Windows 10 Build 14390 - a one fix Build ?

Today July 15, MS released Windows 10 Build 14390 for both PC & Mobile to Fast Ring Insiders.  

From the announcement of the release - this build appears to have corrected just 1 issue on PC 
  • You should no longer see the error code 0x80004005 when enabling Developer Mode on the “For Developers” Settings page if your PC is using a non-EN-US language.
and listed none for Mobile.  

There were a few known issues that were not repaired - such as an Hyper-V issue impacting Windows 2016 Tech Preview VMs with Secure Boot enabled for PC and some Voice Recorder and Wallet issues for Mobile.  But these have been out there for a couple of weeks now.

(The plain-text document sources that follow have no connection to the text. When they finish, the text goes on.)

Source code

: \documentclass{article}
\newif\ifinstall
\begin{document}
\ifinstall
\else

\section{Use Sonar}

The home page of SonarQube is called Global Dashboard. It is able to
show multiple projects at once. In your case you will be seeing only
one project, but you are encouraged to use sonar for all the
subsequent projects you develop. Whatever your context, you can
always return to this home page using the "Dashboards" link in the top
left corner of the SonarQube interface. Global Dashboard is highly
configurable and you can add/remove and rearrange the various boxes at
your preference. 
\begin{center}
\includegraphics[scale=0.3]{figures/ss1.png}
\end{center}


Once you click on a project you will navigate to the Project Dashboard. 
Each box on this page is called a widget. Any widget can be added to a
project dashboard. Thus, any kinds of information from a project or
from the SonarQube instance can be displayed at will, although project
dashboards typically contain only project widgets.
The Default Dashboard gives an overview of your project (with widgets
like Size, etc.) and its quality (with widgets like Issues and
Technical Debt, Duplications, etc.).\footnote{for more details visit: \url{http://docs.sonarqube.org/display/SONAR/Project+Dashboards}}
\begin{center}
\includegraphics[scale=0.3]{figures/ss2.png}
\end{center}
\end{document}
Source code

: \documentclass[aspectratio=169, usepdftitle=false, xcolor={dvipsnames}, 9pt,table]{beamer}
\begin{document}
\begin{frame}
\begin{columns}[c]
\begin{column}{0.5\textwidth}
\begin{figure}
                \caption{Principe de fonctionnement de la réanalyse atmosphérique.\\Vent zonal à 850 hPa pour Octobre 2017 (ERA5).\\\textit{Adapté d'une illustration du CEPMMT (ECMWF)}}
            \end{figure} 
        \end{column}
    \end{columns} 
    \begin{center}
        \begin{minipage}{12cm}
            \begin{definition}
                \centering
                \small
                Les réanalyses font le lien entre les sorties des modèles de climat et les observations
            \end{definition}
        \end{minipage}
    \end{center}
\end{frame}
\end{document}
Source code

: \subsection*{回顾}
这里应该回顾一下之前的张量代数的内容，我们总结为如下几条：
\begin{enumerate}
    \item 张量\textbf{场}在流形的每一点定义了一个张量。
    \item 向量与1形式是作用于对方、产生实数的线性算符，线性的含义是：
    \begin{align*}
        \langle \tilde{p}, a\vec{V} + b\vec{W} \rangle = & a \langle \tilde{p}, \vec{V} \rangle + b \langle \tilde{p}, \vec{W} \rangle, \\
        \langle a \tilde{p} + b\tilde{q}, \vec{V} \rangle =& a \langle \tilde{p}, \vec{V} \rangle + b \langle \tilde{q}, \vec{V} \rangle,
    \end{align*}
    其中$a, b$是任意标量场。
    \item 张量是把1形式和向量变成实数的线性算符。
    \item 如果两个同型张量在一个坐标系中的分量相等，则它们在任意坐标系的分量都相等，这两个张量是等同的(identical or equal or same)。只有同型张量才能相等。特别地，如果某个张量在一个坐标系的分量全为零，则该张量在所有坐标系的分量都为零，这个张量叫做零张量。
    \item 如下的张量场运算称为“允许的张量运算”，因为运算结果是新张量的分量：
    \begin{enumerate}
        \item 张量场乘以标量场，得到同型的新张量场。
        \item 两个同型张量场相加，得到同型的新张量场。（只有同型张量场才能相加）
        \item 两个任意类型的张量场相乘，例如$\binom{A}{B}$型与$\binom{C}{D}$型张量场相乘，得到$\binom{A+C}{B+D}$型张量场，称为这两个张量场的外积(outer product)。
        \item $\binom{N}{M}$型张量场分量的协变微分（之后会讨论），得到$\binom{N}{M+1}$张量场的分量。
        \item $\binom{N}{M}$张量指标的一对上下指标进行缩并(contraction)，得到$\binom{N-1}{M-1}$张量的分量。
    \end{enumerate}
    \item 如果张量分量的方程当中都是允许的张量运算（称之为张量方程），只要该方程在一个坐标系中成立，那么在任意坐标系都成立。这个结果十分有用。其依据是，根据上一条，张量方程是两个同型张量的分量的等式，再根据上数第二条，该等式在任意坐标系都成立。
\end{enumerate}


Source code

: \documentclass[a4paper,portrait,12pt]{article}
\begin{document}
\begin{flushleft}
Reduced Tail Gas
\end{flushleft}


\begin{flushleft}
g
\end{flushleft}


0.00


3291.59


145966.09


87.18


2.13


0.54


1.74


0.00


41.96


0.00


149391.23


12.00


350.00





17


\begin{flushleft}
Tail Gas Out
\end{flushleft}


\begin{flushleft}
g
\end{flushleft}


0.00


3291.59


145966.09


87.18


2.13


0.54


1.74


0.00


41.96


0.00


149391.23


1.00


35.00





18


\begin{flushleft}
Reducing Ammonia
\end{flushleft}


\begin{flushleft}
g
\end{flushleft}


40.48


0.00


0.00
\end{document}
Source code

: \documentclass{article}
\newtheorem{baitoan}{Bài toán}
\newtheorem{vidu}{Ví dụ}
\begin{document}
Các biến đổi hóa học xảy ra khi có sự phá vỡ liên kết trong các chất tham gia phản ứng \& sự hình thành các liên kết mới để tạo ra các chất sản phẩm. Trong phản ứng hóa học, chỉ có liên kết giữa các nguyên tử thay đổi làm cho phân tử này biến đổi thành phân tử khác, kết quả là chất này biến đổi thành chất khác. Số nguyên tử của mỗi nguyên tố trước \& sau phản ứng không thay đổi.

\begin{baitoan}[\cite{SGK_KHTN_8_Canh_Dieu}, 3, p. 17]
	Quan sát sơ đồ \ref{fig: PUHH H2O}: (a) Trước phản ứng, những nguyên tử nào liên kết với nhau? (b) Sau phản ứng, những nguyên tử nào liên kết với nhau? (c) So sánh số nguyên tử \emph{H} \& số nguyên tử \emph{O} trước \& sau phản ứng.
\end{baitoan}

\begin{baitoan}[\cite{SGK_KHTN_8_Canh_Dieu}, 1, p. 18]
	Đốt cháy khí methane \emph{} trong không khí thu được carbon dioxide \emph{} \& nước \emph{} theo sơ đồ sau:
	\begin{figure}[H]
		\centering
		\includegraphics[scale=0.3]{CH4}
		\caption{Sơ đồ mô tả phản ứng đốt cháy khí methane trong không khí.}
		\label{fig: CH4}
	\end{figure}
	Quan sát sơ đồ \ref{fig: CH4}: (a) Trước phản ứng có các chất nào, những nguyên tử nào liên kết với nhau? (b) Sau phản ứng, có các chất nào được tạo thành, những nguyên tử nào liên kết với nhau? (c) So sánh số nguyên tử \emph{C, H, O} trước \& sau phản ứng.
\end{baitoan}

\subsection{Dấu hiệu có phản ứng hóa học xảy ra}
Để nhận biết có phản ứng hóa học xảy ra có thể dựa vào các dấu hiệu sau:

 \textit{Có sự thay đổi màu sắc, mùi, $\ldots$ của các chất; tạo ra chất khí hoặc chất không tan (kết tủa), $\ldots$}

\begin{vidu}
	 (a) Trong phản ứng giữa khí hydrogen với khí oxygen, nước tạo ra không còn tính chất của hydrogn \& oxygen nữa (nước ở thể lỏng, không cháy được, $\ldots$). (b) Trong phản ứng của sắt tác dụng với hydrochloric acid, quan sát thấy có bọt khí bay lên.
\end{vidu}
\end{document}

The announcement also seemed to indicate that additional builds are coming - which surprised me.  I'm all for addressing issues and issuing builds that reflect the fixes, but it seems a little odd to get a build for what appears to be a single issue fix.  

MS also issued the July firmware updates for Surface devices today as well - so this build may have contained some OS fixes tied to that firmware update - but they weren't called out. 

As always I installed on a desktop, laptop, tablet and mobile and installs were easy breezy.  I did not experience the noted issue and so no response on the fix.

On a comical note - MS also announced that they expect to miss their 1B Windows 10 device goal in mid FY18.  What makes it comical is that MS called out their change in Mobile direction as one the factors for the miss.   MS has never sold more than 20M phones in any one year and I bet for FY16 - which just ended that number was more like 8M or less.  So effectively a rounding factor.   I can't believe that back when MS was developing this goal that they expected to sell like 100M phones or something in 2.5 years.  

There are however some industry observers that expect the pace of Windows 10 upgrades to fall off a cliff after Aug 2.  

Well I'm not so sure about that.

At the MS Worldwide Partner Conference (WWPC) held this week in Toronto, MS mentioned that nearly 90% of enterprise customers are in some form of pilot with Windows 10.  And there have been some recent large customers promoting the move as quickly as possible.  

With every major Windows release - MS has always sponsors a 3rd party company - typically Forrester Research - to perform an ROI study and Windows 10 is no different.  For Windows 10 Forrester calls out a $404 ROI over 3 years.

I always take these studies with a huge grain of salt since many of the savings factors are what I call "soft".  Meaning, their based on certain productivity improvement factors that are hard to measure and often not realized.

What is driving enterprise customers to Windows 10 is security.  Windows is inherently more secure than Windows 7 and Windows 10 takes advantage of modern hardware much better.

So while there may a drop off in consumer upgrades, I expect to see more and more enterprises start upgrading.  

Many enterprises extended their use of Windows XP way too long when Vista didn't pan out and then scrambled and paid too much to upgrade to Windows 7. And with Windows 8 being a bust like Vista was, Enterprises are now going to begin to switch to Windows 10.  Especially since it is now a year old and Redstone is getting the thumbs up from IT folk.

So bottom line - a new build today that seemed to address 1 specific fix.  We'll see how many more between now an Aug 2.   My guess is build 14400 will be the release build.